News Column

Haifa plans technology stock market

August 15, 2014

By Lital Istamati, Globes, Tel Aviv, Israel



Aug. 15--While the star of the Tel Aviv Stock Exchange (TASE) is fading, Haifa Mayor Yona Yahav is taking steps to establish another stock market in Israel. Sources inform "Globes" that the Haifa municipality is about to publish in the coming days a call for entrepreneurs to submit bids for setting up a new stock exchange specializing in technology companies that will compete with the TASE.

"The Haifa municipality believes that founding another Israeli stock market in Haifa, distinct from the existing stock market, is important," the call states. The solicitation is aimed at entities "with significant experience in the capital market and stock market trading" that can propose a business plan for establishing a stock exchange in the city. Under the Securities Law, the Minister of Finance will decide whether to grant a license for managing a stock exchange.

The tender applies to "entities with proven capability and appropriate experience in capital market activity, securities trading, establishing a trading floor, knowledge in setting up the relevant computer systems, experience and knowledge in regulation, and familiarity with the regulatory agencies needed to establish the venture, including the ability to recruit investors."

As far as is known, the selected bidder will bear the expense of building the new stock market, while the Haifa municipality will help in moving the regulatory aspect of the venture forward. In addition, the developer will undertake to grant the Haifa Economic Corporation (a full partner in the process, which is managed by Gal Peled) an option to acquire a certain percentage of ownership in the new stock exchange.

Haifa municipality sources told "Globes" today that the initiative, which Yahav has been trying to promote for two years, stems from the fact that Israel is the only country in the world with a single economic center. They added that the decision to publish the call, and in effect to expedite the initiative to establish a stock exchange in the city, was taken following a survey carried out by the municipality, which aroused interest from a number of potential investors. As part of their bids, the developers will be asked to present a complete business plan for setting up the stock market, including particulars of the option percentages to be granted to the Haifa Economic Corporation. The bidder will also be asked to set a timetable, including a date for submitting the request to the regulatory agencies and the period of time required to complete the venture.

The planned stock market will specialize in technology companies. The Haifa municipality wishes to create a platform for high-tech companies, with an emphasis on those at the seed stage, i.e. companies in their initial development stages that need to raise capital.
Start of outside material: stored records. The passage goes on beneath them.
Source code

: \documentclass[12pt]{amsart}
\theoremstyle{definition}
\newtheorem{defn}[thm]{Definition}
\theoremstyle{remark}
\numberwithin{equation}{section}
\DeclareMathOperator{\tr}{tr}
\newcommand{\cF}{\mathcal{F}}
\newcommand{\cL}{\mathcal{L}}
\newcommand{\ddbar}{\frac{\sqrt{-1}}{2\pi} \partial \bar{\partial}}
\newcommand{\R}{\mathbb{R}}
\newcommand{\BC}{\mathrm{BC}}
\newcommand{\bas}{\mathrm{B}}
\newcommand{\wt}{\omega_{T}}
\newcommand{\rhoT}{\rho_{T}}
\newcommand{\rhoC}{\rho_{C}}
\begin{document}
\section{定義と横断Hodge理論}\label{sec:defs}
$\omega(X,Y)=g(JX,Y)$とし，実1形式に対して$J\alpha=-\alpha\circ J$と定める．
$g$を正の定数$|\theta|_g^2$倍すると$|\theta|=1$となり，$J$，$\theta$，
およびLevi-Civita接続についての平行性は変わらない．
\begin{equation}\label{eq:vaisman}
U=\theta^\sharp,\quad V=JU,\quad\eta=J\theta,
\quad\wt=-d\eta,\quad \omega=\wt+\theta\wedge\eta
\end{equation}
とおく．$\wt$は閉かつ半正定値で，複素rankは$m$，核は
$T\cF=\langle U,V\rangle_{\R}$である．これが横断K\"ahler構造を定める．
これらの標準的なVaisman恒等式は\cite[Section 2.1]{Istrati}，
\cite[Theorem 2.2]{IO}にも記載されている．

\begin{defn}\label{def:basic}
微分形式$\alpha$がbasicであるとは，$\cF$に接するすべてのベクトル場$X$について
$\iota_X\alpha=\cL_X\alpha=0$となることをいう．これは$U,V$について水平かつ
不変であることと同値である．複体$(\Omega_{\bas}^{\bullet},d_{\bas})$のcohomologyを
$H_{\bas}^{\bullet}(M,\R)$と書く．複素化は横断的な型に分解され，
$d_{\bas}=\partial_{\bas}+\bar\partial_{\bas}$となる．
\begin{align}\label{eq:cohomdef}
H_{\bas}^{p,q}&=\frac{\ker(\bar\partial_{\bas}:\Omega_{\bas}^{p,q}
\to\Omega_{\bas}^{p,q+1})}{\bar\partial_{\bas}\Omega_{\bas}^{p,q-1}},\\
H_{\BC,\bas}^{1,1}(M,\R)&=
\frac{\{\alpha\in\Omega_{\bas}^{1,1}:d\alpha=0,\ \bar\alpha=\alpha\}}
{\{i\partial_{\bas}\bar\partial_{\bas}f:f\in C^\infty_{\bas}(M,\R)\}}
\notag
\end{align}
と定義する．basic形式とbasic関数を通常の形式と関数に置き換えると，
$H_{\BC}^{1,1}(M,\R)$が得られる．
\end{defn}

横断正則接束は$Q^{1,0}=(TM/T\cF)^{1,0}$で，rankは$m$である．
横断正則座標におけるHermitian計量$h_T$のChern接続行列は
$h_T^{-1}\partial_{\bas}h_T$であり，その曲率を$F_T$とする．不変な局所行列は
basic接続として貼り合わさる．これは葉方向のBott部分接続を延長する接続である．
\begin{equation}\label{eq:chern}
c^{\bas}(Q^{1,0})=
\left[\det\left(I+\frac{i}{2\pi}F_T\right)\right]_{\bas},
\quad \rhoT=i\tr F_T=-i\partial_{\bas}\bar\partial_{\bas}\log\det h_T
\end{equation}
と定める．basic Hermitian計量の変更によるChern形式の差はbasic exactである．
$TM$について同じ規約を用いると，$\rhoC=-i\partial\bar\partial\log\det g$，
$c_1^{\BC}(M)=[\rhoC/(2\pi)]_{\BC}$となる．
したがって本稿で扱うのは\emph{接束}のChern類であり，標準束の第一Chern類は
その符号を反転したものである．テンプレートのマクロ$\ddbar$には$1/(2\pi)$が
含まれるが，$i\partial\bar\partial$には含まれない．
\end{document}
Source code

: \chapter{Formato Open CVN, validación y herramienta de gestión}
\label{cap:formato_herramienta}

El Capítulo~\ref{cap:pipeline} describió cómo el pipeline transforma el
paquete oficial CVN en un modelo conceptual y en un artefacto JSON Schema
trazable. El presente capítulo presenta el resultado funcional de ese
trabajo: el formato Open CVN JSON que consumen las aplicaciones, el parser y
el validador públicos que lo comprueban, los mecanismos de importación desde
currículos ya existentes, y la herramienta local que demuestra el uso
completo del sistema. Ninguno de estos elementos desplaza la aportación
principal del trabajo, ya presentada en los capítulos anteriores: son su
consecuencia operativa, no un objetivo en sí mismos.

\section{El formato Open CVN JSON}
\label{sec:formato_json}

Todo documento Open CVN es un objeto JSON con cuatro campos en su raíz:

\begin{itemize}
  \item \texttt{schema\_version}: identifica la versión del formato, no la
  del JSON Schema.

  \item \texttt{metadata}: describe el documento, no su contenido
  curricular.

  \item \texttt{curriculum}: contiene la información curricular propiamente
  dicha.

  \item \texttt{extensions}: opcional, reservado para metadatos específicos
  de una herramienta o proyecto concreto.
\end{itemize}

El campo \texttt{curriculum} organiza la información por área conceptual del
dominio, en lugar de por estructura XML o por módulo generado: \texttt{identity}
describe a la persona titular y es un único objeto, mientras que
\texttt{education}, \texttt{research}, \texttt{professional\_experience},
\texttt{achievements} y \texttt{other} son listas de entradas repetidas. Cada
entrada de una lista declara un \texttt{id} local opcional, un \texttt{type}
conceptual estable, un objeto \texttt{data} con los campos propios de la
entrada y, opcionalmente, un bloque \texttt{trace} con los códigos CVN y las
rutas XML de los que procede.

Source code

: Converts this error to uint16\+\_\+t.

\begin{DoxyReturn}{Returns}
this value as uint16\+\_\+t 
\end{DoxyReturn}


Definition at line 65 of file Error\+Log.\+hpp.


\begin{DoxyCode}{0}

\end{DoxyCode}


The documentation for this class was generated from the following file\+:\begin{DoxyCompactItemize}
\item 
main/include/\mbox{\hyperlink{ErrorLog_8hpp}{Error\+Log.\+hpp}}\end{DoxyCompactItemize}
The decision to specialize in technology companies arises from the fact that a number of leading technology companies operate in Haifa, such as Apple, Google, and Yahoo!, and the presence in Haifa of the Technion Israel Institute of Technology and the startups operating in it.

The Haifa municipality's decision to expedite the process of constructing a new stock exchange comes at a time when the TASE is at one of its lowest points. It is known that the TASE is at a critical stage, with plunging trading volumes and the delisting of public companies.

In addition, the choice of a stock market specializing in technology companies partly overlaps with the strategic plan recently formulated by the TASE. Yossi Beinart was appointed CEO of the TASE early this year for the purpose of engineering a significant change in that organization. In the published business plan for the TASE, Beinart noted that active measures were necessary to attract suitable small and medium-sized companies for listing on the TASE, including the assembling of a new package of offerings tailored to the relevant Israeli companies.

The TASE has already spotted the need of high tech companies to raise money, and has also established rules making it easier for R&D companies to issue their shares to the public. At the beginning of the year, the committee for promoting investment in public companies operating in research and development published its final recommendations.

The committee's conclusions include a series of recommendations designed to promote possible solutions for financing high-tech companies through the TASE by encouraging IPOs of relatively large high-tech companies and encouraging the establishment of marketable venture capital funds to invest in and support a number of high-tech companies and ventures in the early stages. In addition, the committee recommends adopting a number of financing solutions outside the TASE.

"There is no room for two stock markets in Israel; we're too small a country," a senior market source told "Globes" today in response to the emerging initiative. Nevertheless, given the current state of the TASE, the source did not dismiss the venture. "If another stock market is built, it could take the place of the TASE. As of now, the existing stock exchange is not managing to right itself, and it may be necessary to simply replace it by a new stock exchange built from scratch. At the same time, this initiative can get off the ground only if a serious entity with deep pockets decides to take up the challenge."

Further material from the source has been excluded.